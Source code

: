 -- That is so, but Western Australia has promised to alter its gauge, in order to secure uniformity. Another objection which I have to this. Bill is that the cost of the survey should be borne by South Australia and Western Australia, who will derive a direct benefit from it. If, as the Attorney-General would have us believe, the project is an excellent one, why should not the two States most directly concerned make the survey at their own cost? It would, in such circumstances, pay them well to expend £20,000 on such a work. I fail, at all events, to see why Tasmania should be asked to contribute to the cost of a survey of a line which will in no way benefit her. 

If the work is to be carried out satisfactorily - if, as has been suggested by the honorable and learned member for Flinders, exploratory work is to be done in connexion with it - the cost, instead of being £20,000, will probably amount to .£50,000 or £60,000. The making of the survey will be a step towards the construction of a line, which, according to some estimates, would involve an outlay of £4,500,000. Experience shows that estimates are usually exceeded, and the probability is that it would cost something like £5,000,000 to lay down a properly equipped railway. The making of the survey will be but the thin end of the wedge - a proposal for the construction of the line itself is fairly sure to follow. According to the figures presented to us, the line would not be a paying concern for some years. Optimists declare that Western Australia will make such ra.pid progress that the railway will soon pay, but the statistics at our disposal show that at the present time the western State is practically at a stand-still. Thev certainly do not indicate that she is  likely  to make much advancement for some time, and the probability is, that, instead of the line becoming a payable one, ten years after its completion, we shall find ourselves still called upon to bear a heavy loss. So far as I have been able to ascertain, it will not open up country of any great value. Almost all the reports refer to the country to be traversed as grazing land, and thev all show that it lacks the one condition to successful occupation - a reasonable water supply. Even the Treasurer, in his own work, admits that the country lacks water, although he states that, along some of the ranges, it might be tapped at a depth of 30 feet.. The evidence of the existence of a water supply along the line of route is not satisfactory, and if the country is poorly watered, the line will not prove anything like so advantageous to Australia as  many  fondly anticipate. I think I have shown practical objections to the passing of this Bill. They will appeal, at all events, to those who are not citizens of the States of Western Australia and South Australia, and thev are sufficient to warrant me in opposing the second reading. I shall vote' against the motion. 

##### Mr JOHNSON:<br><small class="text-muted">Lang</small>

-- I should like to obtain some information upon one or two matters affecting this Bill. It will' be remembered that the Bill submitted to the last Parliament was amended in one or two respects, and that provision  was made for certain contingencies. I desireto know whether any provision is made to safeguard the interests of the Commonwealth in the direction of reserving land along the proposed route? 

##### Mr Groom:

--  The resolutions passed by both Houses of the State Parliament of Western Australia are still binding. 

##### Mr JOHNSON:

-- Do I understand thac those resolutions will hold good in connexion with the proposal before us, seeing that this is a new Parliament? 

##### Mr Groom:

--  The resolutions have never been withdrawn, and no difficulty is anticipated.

→ **What you are asked to do**
List each line of the entries that holds the string "Parliament".

→ **Task output**
-- I should like to obtain some information upon one or two matters affecting this Bill. It will' be remembered that the Bill submitted to the last Parliament was amended in one or two respects, and that provision  was made for certain contingencies. I desireto know whether any provision is made to safeguard the interests of the Commonwealth in the direction of reserving land along the proposed route? 
--  The resolutions passed by both Houses of the State Parliament of Western Australia are still binding. 
-- Do I understand thac those resolutions will hold good in connexion with the proposal before us, seeing that this is a new Parliament? 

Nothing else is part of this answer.